Выбравшись в проход, Ева попыталась снова найти Рорка, но он уже исчез.
Машина, которую Ева наняла в аэропорту, влилась в длинный поток автомобилей и лимузинов, ползущий к кладбищу. Впереди торжественно двигался катафалк и машины членов семьи.
Только свято преданные традициям люди по-прежнему предавали тела усопших близких земле.
Нахмурившись, Ева машинально включила диктофон и, барабаня пальцами по рулю, принялась рассуждать вслух. Диктофон был прекрасным собеседником – молчаливым и внимательным.
– Зачем Рорк явился на похороны какой-то шапочной знакомой? – спросила она у диктофона, бесшумно работающего в кармане. – По имеющимся сведениям, они познакомились недавно и единственный раз поужинали вместе.
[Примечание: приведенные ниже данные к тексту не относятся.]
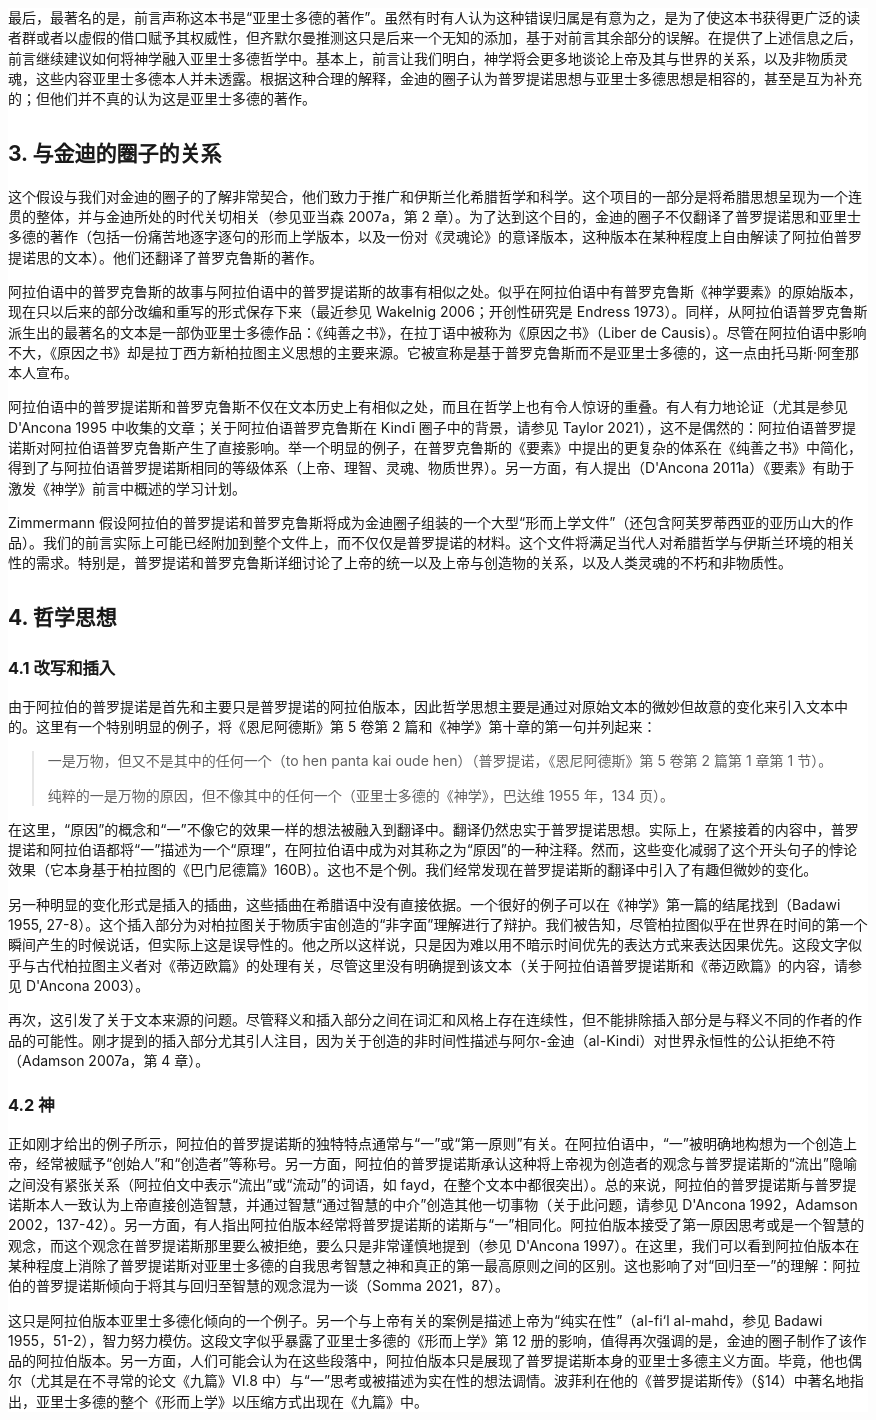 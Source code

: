 最后，最著名的是，前言声称这本书是“亚里士多德的著作”。虽然有时有人认为这种错误归属是有意为之，是为了使这本书获得更广泛的读者群或者以虚假的借口赋予其权威性，但齐默尔曼推测这只是后来一个无知的添加，基于对前言其余部分的误解。在提供了上述信息之后，前言继续建议如何将神学融入亚里士多德哲学中。基本上，前言让我们明白，神学将会更多地谈论上帝及其与世界的关系，以及非物质灵魂，这些内容亚里士多德本人并未透露。根据这种合理的解释，金迪的圈子认为普罗提诺思想与亚里士多德思想是相容的，甚至是互为补充的；但他们并不真的认为这是亚里士多德的著作。

## 3. 与金迪的圈子的关系

这个假设与我们对金迪的圈子的了解非常契合，他们致力于推广和伊斯兰化希腊哲学和科学。这个项目的一部分是将希腊思想呈现为一个连贯的整体，并与金迪所处的时代关切相关（参见亚当森 2007a，第 2 章）。为了达到这个目的，金迪的圈子不仅翻译了普罗提诺思和亚里士多德的著作（包括一份痛苦地逐字逐句的形而上学版本，以及一份对《灵魂论》的意译版本，这种版本在某种程度上自由解读了阿拉伯普罗提诺思的文本）。他们还翻译了普罗克鲁斯的著作。

阿拉伯语中的普罗克鲁斯的故事与阿拉伯语中的普罗提诺斯的故事有相似之处。似乎在阿拉伯语中有普罗克鲁斯《神学要素》的原始版本，现在只以后来的部分改编和重写的形式保存下来（最近参见 Wakelnig 2006；开创性研究是 Endress 1973）。同样，从阿拉伯语普罗克鲁斯派生出的最著名的文本是一部伪亚里士多德作品：《纯善之书》，在拉丁语中被称为《原因之书》（Liber de Causis）。尽管在阿拉伯语中影响不大，《原因之书》却是拉丁西方新柏拉图主义思想的主要来源。它被宣称是基于普罗克鲁斯而不是亚里士多德的，这一点由托马斯·阿奎那本人宣布。

阿拉伯语中的普罗提诺斯和普罗克鲁斯不仅在文本历史上有相似之处，而且在哲学上也有令人惊讶的重叠。有人有力地论证（尤其是参见 D'Ancona 1995 中收集的文章；关于阿拉伯语普罗克鲁斯在 Kindī 圈子中的背景，请参见 Taylor 2021），这不是偶然的：阿拉伯语普罗提诺斯对阿拉伯语普罗克鲁斯产生了直接影响。举一个明显的例子，在普罗克鲁斯的《要素》中提出的更复杂的体系在《纯善之书》中简化，得到了与阿拉伯语普罗提诺斯相同的等级体系（上帝、理智、灵魂、物质世界）。另一方面，有人提出（D'Ancona 2011a）《要素》有助于激发《神学》前言中概述的学习计划。

Zimmermann 假设阿拉伯的普罗提诺和普罗克鲁斯将成为金迪圈子组装的一个大型“形而上学文件”（还包含阿芙罗蒂西亚的亚历山大的作品）。我们的前言实际上可能已经附加到整个文件上，而不仅仅是普罗提诺的材料。这个文件将满足当代人对希腊哲学与伊斯兰环境的相关性的需求。特别是，普罗提诺和普罗克鲁斯详细讨论了上帝的统一以及上帝与创造物的关系，以及人类灵魂的不朽和非物质性。

## 4. 哲学思想

### 4.1 改写和插入

由于阿拉伯的普罗提诺是首先和主要只是普罗提诺的阿拉伯版本，因此哲学思想主要是通过对原始文本的微妙但故意的变化来引入文本中的。这里有一个特别明显的例子，将《恩尼阿德斯》第 5 卷第 2 篇和《神学》第十章的第一句并列起来：

> 一是万物，但又不是其中的任何一个（to hen panta kai oude hen）（普罗提诺，《恩尼阿德斯》第 5 卷第 2 篇第 1 章第 1 节）。
>
> 纯粹的一是万物的原因，但不像其中的任何一个（亚里士多德的《神学》，巴达维 1955 年，134 页）。

在这里，“原因”的概念和“一”不像它的效果一样的想法被融入到翻译中。翻译仍然忠实于普罗提诺思想。实际上，在紧接着的内容中，普罗提诺和阿拉伯语都将“一”描述为一个“原理”，在阿拉伯语中成为对其称之为“原因”的一种注释。然而，这些变化减弱了这个开头句子的悖论效果（它本身基于柏拉图的《巴门尼德篇》160B）。这也不是个例。我们经常发现在普罗提诺斯的翻译中引入了有趣但微妙的变化。

另一种明显的变化形式是插入的插曲，这些插曲在希腊语中没有直接依据。一个很好的例子可以在《神学》第一篇的结尾找到（Badawi 1955, 27-8）。这个插入部分为对柏拉图关于物质宇宙创造的“非字面”理解进行了辩护。我们被告知，尽管柏拉图似乎在世界在时间的第一个瞬间产生的时候说话，但实际上这是误导性的。他之所以这样说，只是因为难以用不暗示时间优先的表达方式来表达因果优先。这段文字似乎与古代柏拉图主义者对《蒂迈欧篇》的处理有关，尽管这里没有明确提到该文本（关于阿拉伯语普罗提诺斯和《蒂迈欧篇》的内容，请参见 D'Ancona 2003）。

再次，这引发了关于文本来源的问题。尽管释义和插入部分之间在词汇和风格上存在连续性，但不能排除插入部分是与释义不同的作者的作品的可能性。刚才提到的插入部分尤其引人注目，因为关于创造的非时间性描述与阿尔-金迪（al-Kindi）对世界永恒性的公认拒绝不符（Adamson 2007a，第 4 章）。

### 4.2 神

正如刚才给出的例子所示，阿拉伯的普罗提诺斯的独特特点通常与“一”或“第一原则”有关。在阿拉伯语中，“一”被明确地构想为一个创造上帝，经常被赋予“创始人”和“创造者”等称号。另一方面，阿拉伯的普罗提诺斯承认这种将上帝视为创造者的观念与普罗提诺斯的“流出”隐喻之间没有紧张关系（阿拉伯文中表示“流出”或“流动”的词语，如 fayd，在整个文本中都很突出）。总的来说，阿拉伯的普罗提诺斯与普罗提诺斯本人一致认为上帝直接创造智慧，并通过智慧“通过智慧的中介”创造其他一切事物（关于此问题，请参见 D'Ancona 1992，Adamson 2002，137-42）。另一方面，有人指出阿拉伯版本经常将普罗提诺斯的诺斯与“一”相同化。阿拉伯版本接受了第一原因思考或是一个智慧的观念，而这个观念在普罗提诺斯那里要么被拒绝，要么只是非常谨慎地提到（参见 D'Ancona 1997）。在这里，我们可以看到阿拉伯版本在某种程度上消除了普罗提诺斯对亚里士多德的自我思考智慧之神和真正的第一最高原则之间的区别。这也影响了对“回归至一”的理解：阿拉伯的普罗提诺斯倾向于将其与回归至智慧的观念混为一谈（Somma 2021，87）。

这只是阿拉伯版本亚里士多德化倾向的一个例子。另一个与上帝有关的案例是描述上帝为“纯实在性”（al-fi‘l al-mahd，参见 Badawi 1955，51-2），智力努力模仿。这段文字似乎暴露了亚里士多德的《形而上学》第 12 册的影响，值得再次强调的是，金迪的圈子制作了该作品的阿拉伯版本。另一方面，人们可能会认为在这些段落中，阿拉伯版本只是展现了普罗提诺斯本身的亚里士多德主义方面。毕竟，他也偶尔（尤其是在不寻常的论文《九篇》VI.8 中）与“一”思考或被描述为实在性的想法调情。波菲利在他的《普罗提诺斯传》（§14）中著名地指出，亚里士多德的整个《形而上学》以压缩方式出现在《九篇》中。
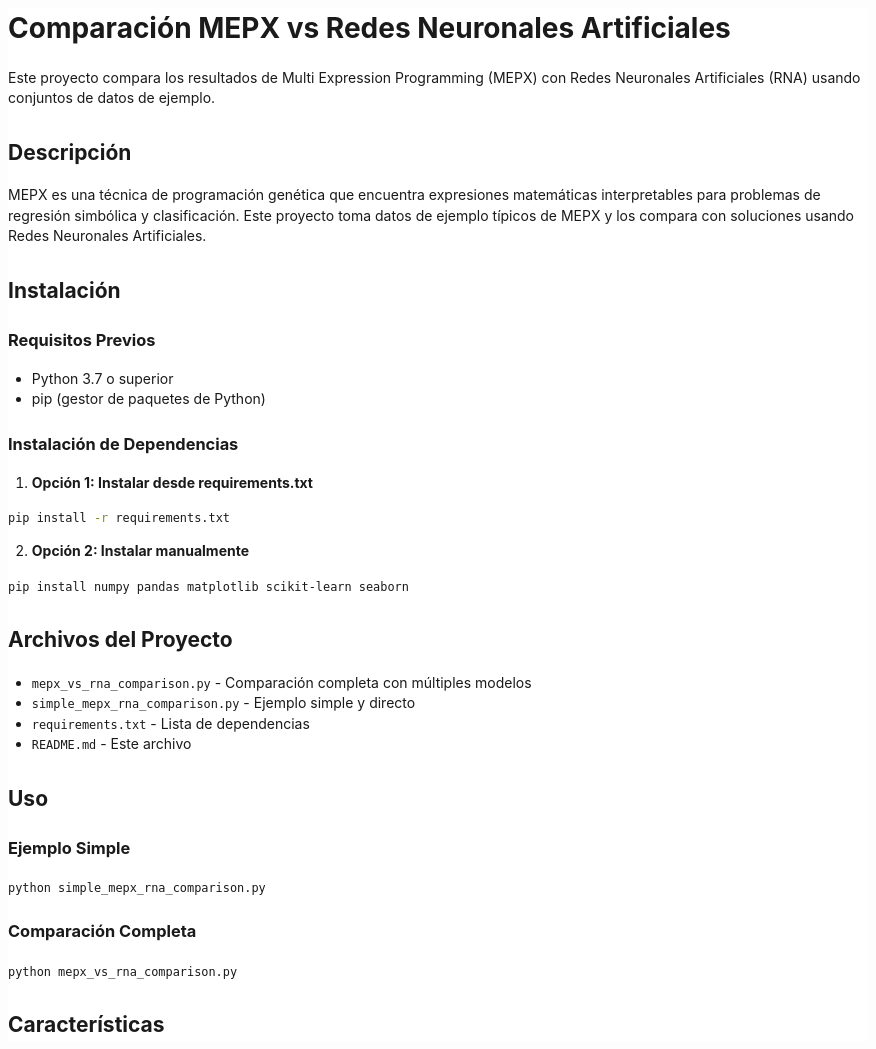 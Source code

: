 # Comparación MEPX vs Redes Neuronales Artificiales

Este proyecto compara los resultados de Multi Expression Programming (MEPX) con Redes Neuronales Artificiales (RNA) usando conjuntos de datos de ejemplo.

## Descripción

MEPX es una técnica de programación genética que encuentra expresiones matemáticas interpretables para problemas de regresión simbólica y clasificación. Este proyecto toma datos de ejemplo típicos de MEPX y los compara con soluciones usando Redes Neuronales Artificiales.

## Instalación

### Requisitos Previos
- Python 3.7 o superior
- pip (gestor de paquetes de Python)

### Instalación de Dependencias

1. **Opción 1: Instalar desde requirements.txt**
```bash
pip install -r requirements.txt
```

2. **Opción 2: Instalar manualmente**
```bash
pip install numpy pandas matplotlib scikit-learn seaborn
```

## Archivos del Proyecto

- `mepx_vs_rna_comparison.py` - Comparación completa con múltiples modelos
- `simple_mepx_rna_comparison.py` - Ejemplo simple y directo
- `requirements.txt` - Lista de dependencias
- `README.md` - Este archivo

## Uso

### Ejemplo Simple
```bash
python simple_mepx_rna_comparison.py
```

### Comparación Completa
```bash
python mepx_vs_rna_comparison.py
```

## Características
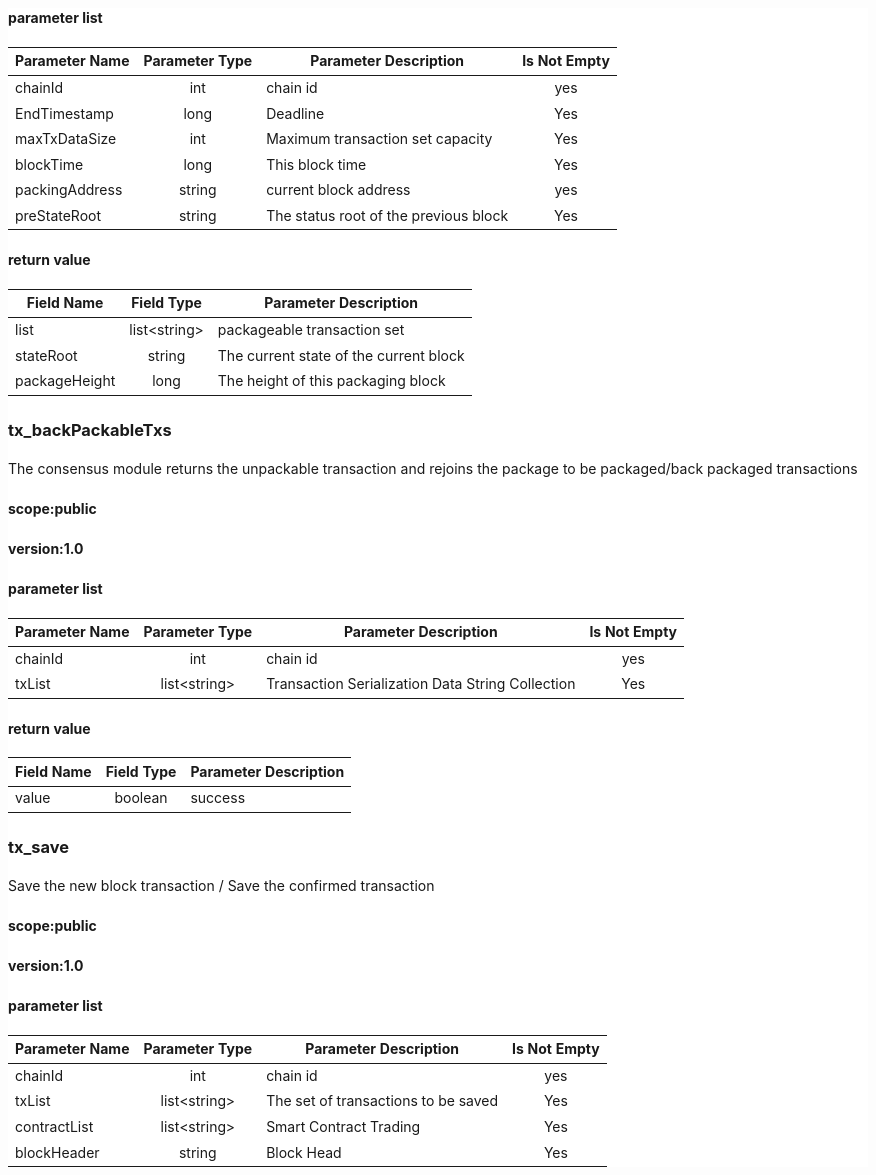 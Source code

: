#### parameter list
| Parameter Name | Parameter Type | Parameter Description | Is Not Empty |
| -------------- |:------:| --------- |:----:|
| chainId | int | chain id | yes |
EndTimestamp | long | Deadline | Yes |
| maxTxDataSize | int | Maximum transaction set capacity | Yes |
| blockTime | long | This block time | Yes |
| packingAddress | string | current block address | yes |
| preStateRoot | string | The status root of the previous block | Yes |

#### return value
| Field Name | Field Type | Parameter Description |
| ------------- |:---------------:| --------- |
| list | list&lt;string> | packageable transaction set |
| stateRoot | string | The current state of the current block |
| packageHeight | long | The height of this packaging block |

### tx\_backPackableTxs
The consensus module returns the unpackable transaction and rejoins the package to be packaged/back packaged transactions
#### scope:public
#### version:1.0

#### parameter list
| Parameter Name | Parameter Type | Parameter Description | Is Not Empty |
| ------- |:---------------:| ------------ |:----:|
| chainId | int | chain id | yes |
| txList | list&lt;string> | Transaction Serialization Data String Collection | Yes |

#### return value
| Field Name | Field Type | Parameter Description |
| ----- |:-------:| ---- |
| value | boolean | success |

### tx\_save
Save the new block transaction / Save the confirmed transaction
#### scope:public
#### version:1.0

#### parameter list
| Parameter Name | Parameter Type | Parameter Description | Is Not Empty |
| ------------ |:---------------:| -------- |:----:|
| chainId | int | chain id | yes |
| txList | list&lt;string> | The set of transactions to be saved | Yes |
| contractList | list&lt;string> | Smart Contract Trading | Yes |
| blockHeader | string | Block Head | Yes |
Heлогичный поступок, порождающий множество вопросов.
Ева поежилась, радуясь, что ее никто не подслушивает.
Снова потоки слов и слез, лавина цветов. Воздух был прозрачен, яркие солнечные лучи протыкали его, как кинжалы, но не согревали. У самой могилы Ева засунула руки в карманы: она снова забыла дома перчатки. Длинное темное пальто было с чужого плеча и оказалось совсем не таким теплым, как она надеялась. Ноги в тонких кожаных ботинках потеряли чувствительность от холода.
Впрочем, озноб помогал отвлечься от тоски, навеваемой надгробиями и запахом холодной разрытой земли. Она с трудом дождалась конца речей о вечной жизни и подошла к сенатору.